Writing of this section has been temporarily suspended due to upcoming major changes. Here is a brief summary of what could be included here:

  1. Since we are not OS-level programmers, we are doomed. And even they are unable to completely solve the square problem (can you think of a scheduler that does not suffer from the mutex case in a single-core system, but also does not lead to resource starvation?).

  2. The simplest way to avoid the square problem is to simply not use mutexes (applicable to the notify case only partially). By using effectively atomic operations, which are even used in standard CPython tests, you can achieve a lockless design that is less affected by the square problem. However, not all code can be written this way, since atomic programming at the pure Python level is very limited (and impure is inconvenient on PyPy and especially on Pyodide).

  3. For the notify case, it may be enough to simply not wait for each thread, but this cannot always be achieved. In particular, interaction with foreign event loops is performed via sockets, which are system calls, meaning context switches with all the consequences that entails. But there is one clever technique that can be used: force the threads to wake up all the others. This way, no matter which thread takes control, the wake-up process will continue outside the main wake-up thread after each context switch, which will “kill” the square. But, spoiler alert, the resulting \(O(\log{n})\) scheduler passes will have a non-trivial effect, which will be described in the next part of the “Performance” section.

  4. If you already have the notify case with a known number of threads and you cannot directly influence it, a good workaround may be to use aiologic.Latch. It is implemented according to points 2 and 3, so if you use it to synchronize threads after the operation, you will solve the problem (short execution time + waking up at once).

  5. If you already have the mutex case with an unknown number of threads and you cannot directly influence it, you could try aiologic.CountdownEvent. Increase its value before the operation, decrease it after, and wait. It is also implemented according to the points above, and thus will solve the problem locally for each batch of threads using the mutex concurrently.

  6. For some use cases, there are specialized primitives. For example, once locks, such as aiologic.lowlevel.ThreadOnceLock. It is also implemented according to the points above and allows you to avoid the square problem for one-time operations.
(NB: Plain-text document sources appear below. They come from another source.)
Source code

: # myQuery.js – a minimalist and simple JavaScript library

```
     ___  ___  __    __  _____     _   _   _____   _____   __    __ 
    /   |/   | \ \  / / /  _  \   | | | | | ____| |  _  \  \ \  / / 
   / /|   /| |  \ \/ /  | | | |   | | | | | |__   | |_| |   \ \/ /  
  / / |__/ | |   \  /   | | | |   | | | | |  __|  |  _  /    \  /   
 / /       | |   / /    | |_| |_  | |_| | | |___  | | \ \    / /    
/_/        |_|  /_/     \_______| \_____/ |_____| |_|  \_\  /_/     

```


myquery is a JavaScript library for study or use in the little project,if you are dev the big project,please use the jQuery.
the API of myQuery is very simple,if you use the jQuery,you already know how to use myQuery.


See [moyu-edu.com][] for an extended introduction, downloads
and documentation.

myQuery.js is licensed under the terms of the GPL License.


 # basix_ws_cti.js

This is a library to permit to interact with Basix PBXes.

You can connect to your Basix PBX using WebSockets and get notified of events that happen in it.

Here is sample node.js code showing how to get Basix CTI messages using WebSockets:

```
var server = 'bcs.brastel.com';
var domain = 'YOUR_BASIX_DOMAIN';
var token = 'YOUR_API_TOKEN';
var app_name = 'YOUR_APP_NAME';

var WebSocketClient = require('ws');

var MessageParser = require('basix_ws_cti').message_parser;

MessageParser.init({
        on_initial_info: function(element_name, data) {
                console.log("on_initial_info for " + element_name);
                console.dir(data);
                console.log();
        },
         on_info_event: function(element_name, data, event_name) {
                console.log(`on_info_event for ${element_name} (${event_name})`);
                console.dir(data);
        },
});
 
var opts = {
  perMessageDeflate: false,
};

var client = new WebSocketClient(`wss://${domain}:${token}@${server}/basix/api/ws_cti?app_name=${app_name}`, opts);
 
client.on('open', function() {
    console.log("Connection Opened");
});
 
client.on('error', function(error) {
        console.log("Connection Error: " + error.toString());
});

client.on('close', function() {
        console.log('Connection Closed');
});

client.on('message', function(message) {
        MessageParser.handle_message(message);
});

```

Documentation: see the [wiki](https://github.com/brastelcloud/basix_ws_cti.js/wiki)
There are other topics worth considering, such as the impact of the square problem and resource starvation on timeouts (in fact, it is timeouts that are a powerful motivation for using lockless design, rather than the square problem itself), progress conditions (see one article as a quick introduction), the convoy effect and fairness (why they are not as bad as they seem, and also how to derive the formula used in the classic benchmark), and so on. But these are all part of the next pieces of this still small “Performance” section, which will be written someday.